When having conversations with people who are seeking a mental health provider, I notice that there is often some confusion around the term therapist. For those of us who are in the mental health field, we often throw the word around freely assuming that most understand all that it encompasses as it relates to psychotherapy. Additionally, people use the terms psychologist and psychiatrist interchangeably or have trouble remembering which one prescribes medication. Below I have outlined a couple of broad points to provide a bit of transparency related to these topics.
- You can think of the word therapist as an umbrella term. Psychologists, Marriage and Family Therapists, Clinical Social Workers, etc. are all therapists. The biggest differences among them are the histories that inform the type of training and education practitioners receive, and the amount of time spent to complete the degree. Therapists who are psychologists earn a doctoral degree, while other disciplines primarily earn master’s degrees in order to practice psychotherapy. Psychologists can also conduct psychological testing, while other disciplines do not. The length of time in school does not equate to someone being a good therapist.
- The biggest difference between a psychologist and a psychiatrist is that psychiatrists go to medical school to obtain their degrees and psychologists do not. Psychiatrists prescribe medication, psychologists cannot prescribe medication in most states at this time. Most of us are not trained to do so. Generally speaking, psychologists spend more time learning and practicing therapy skills, while this is less of the education and training psychiatrists receive.
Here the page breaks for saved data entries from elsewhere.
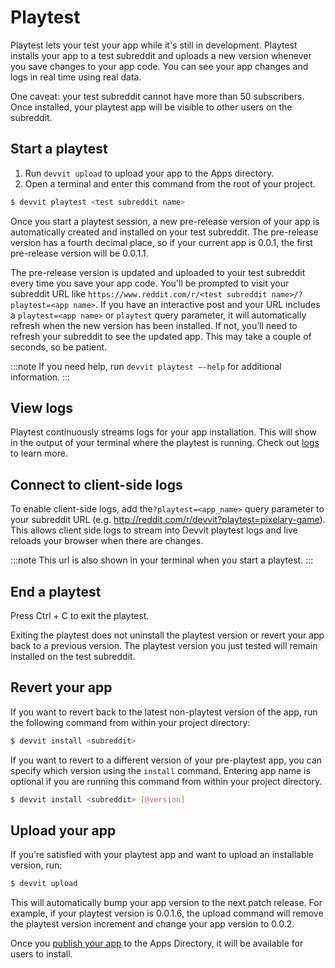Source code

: # Playtest

Playtest lets your test your app while it's still in development. Playtest installs your app to a test subreddit and uploads a new version whenever you save changes to your app code. You can see your app changes and logs in real time using real data.

One caveat: your test subreddit cannot have more than 50 subscribers. Once installed, your playtest app will be visible to other users on the subreddit.

## Start a playtest

1. Run `devvit upload` to upload your app to the Apps directory.
2. Open a terminal and enter this command from the root of your project.

```bash
$ devvit playtest <test subreddit name>
```

Once you start a playtest session, a new pre-release version of your app is automatically created and installed on your test subreddit. The pre-release version has a fourth decimal place, so if your current app is 0.0.1, the first pre-release version will be 0.0.1.1.

The pre-release version is updated and uploaded to your test subreddit every time you save your app code. You'll be prompted to visit your subreddit URL like `https://www.reddit.com/r/<test subreddit name>/?playtest=<app name>`. If you have an interactive post and your URL includes a `playtest=<app name>` or `playtest` query parameter, it will automatically refresh when the new version has been installed. If not, you’ll need to refresh your subreddit to see the updated app. This may take a couple of seconds, so be patient.

:::note
If you need help, run `devvit playtest —-help` for additional information.
:::

## View logs

Playtest continuously streams logs for your app installation. This will show in the output of your terminal where the playtest is running. Check out [logs](./debug.md) to learn more.

## Connect to client-side logs

To enable client-side logs, add the`?playtest=<app_name>` query parameter to your subreddit URL (e.g. http://reddit.com/r/devvit?playtest=pixelary-game). This allows client side logs to stream into Devvit playtest logs and live reloads your browser when there are changes.

:::note
This url is also shown in your terminal when you start a playtest.
:::

## End a playtest

Press Ctrl + C to exit the playtest.

Exiting the playtest does not uninstall the playtest version or revert your app back to a previous version. The playtest version you just tested will remain installed on the test subreddit.

## Revert your app

If you want to revert back to the latest non-playtest version of the app, run the following command from within your project directory:

```bash
$ devvit install <subreddit>
```

If you want to revert to a different version of your pre-playtest app, you can specify which version using the `install` command. Entering app name is optional if you are running this command from within your project directory.

```bash
$ devvit install <subreddit> [@version]
```

## Upload your app

If you’re satisfied with your playtest app and want to upload an installable version, run:

```bash
$ devvit upload
```

This will automatically bump your app version to the next patch release. For example, if your playtest version is 0.0.1.6, the upload command will remove the playtest version increment and change your app version to 0.0.2.

Once you [publish your app](./dev_guide.mdx/#9publish) to the Apps Directory, it will be available for users to install.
This difference shows up in our healthcare system by psychiatrists’ primarily addressing individuals’ needs for medication management, and psychologists using their time to help people better understand themselves and how to care for themselves.
- Within each of these disciplines, providers have different areas where they have dedicated most of their time to learning and understanding various parts of the human experience. For example, some are interested in helping women adjust to motherhood, others have spent their time learning how best to help couples communicate, and some choose to focus on specific cultural groups based on race or ethnicity, sexual orientation, or age, to name a few.